### [SUPPLIED INFORMATION]
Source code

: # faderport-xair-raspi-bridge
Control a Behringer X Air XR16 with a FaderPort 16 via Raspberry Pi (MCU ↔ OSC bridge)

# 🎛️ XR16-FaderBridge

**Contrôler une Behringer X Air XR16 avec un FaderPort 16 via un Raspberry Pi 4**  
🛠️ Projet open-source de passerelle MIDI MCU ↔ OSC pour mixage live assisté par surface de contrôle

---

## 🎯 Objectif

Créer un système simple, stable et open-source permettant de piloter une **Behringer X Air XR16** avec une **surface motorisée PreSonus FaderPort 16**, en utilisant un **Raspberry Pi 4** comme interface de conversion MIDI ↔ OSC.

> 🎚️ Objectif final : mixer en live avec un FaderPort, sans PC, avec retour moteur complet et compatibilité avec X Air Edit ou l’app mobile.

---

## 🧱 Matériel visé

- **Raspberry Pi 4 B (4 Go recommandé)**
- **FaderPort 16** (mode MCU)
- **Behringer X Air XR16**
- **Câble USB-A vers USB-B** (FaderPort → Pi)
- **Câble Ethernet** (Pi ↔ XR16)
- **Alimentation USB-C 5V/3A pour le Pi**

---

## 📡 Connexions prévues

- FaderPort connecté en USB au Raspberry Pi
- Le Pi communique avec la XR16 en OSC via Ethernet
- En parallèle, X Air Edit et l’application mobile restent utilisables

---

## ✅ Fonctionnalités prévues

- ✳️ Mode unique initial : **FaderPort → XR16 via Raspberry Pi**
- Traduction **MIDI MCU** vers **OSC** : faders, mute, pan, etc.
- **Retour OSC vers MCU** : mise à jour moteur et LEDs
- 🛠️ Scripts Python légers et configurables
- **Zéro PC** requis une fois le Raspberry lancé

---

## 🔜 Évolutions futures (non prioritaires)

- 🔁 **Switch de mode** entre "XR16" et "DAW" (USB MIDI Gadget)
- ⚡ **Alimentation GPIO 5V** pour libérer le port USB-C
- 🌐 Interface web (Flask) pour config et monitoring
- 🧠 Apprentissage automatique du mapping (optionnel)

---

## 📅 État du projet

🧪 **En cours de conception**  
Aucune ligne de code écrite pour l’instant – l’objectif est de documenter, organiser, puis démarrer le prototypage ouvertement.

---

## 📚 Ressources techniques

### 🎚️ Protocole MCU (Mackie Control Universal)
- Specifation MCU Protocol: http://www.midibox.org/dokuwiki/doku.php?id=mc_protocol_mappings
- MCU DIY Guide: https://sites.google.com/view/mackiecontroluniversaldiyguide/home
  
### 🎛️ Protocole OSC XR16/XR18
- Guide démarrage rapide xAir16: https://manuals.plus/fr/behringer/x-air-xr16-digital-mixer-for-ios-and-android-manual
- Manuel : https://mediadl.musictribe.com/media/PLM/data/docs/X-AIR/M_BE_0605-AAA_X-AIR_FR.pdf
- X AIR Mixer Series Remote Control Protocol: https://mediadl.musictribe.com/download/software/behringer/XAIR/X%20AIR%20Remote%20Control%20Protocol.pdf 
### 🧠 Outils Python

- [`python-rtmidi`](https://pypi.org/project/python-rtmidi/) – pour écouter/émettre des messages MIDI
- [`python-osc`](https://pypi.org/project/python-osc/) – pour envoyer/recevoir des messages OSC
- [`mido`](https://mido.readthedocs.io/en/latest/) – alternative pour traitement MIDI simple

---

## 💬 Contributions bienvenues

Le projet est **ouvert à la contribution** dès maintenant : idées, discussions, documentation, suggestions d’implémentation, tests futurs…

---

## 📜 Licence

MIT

...

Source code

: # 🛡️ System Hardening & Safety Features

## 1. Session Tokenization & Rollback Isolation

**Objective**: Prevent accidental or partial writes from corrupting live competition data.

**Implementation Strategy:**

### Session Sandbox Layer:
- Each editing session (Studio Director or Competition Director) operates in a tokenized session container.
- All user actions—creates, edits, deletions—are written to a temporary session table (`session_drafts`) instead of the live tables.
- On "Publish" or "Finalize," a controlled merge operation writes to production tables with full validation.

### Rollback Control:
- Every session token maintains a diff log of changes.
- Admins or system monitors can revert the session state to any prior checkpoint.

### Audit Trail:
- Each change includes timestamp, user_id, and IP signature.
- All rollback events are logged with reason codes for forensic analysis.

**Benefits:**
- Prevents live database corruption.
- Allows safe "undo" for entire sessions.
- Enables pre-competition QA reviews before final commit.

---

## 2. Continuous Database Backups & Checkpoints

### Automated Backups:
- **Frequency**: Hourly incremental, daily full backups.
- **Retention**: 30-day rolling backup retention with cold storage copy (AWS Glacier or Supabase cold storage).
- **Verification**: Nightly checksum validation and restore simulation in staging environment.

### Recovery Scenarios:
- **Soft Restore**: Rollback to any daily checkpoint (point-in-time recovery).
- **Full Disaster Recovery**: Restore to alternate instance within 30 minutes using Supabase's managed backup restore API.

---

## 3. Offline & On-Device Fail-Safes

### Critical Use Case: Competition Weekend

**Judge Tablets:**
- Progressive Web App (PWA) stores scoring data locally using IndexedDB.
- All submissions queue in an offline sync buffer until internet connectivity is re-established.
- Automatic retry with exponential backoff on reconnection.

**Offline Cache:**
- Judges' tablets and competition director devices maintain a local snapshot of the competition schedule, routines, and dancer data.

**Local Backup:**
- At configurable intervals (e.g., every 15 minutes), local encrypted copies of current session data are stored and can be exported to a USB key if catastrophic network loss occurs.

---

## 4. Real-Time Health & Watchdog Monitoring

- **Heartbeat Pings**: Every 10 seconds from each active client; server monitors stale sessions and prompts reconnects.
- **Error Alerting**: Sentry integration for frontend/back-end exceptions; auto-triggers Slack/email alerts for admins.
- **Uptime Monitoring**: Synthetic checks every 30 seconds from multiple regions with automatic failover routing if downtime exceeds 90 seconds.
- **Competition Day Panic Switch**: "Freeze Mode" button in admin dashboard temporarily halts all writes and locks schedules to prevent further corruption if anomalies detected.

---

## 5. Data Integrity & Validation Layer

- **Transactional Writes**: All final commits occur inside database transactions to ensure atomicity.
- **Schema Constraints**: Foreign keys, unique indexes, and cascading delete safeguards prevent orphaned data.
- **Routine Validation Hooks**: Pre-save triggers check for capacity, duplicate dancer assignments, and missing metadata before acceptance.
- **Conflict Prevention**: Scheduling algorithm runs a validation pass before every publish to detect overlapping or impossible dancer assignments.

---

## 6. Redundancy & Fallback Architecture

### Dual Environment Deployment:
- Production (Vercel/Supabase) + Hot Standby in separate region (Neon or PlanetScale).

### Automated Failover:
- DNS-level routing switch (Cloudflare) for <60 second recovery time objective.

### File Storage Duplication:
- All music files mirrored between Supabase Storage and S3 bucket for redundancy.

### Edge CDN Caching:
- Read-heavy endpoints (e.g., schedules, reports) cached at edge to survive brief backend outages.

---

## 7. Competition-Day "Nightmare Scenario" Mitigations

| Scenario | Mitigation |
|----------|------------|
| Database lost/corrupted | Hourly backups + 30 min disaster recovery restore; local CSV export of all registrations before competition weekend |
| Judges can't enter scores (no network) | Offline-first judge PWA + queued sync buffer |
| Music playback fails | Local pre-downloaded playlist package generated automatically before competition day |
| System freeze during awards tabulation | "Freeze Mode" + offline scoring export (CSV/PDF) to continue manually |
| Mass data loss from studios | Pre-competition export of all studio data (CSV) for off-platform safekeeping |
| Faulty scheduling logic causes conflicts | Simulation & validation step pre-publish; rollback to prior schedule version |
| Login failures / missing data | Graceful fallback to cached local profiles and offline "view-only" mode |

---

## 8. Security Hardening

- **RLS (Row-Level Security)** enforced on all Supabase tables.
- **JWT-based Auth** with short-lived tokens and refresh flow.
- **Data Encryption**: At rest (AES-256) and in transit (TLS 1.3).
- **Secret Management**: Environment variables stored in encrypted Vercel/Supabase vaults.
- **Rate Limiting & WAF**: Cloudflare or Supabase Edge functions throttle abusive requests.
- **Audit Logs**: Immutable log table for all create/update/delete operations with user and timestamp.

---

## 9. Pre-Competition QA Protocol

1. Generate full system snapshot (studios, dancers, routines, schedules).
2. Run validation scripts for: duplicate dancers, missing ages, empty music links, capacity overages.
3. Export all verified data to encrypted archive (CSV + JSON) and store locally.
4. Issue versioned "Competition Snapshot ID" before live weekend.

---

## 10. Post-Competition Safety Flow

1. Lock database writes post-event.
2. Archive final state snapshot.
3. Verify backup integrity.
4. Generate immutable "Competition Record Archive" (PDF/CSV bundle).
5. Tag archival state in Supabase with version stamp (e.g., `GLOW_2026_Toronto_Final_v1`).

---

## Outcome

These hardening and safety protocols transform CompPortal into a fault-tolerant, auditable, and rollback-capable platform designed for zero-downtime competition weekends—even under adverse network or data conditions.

### [WHAT TO WORK ON]
Could you copy each line from the listing that has the word "prévues" in it?

### [EXPECTED ANSWER]
## 📡 Connexions prévues
## ✅ Fonctionnalités prévues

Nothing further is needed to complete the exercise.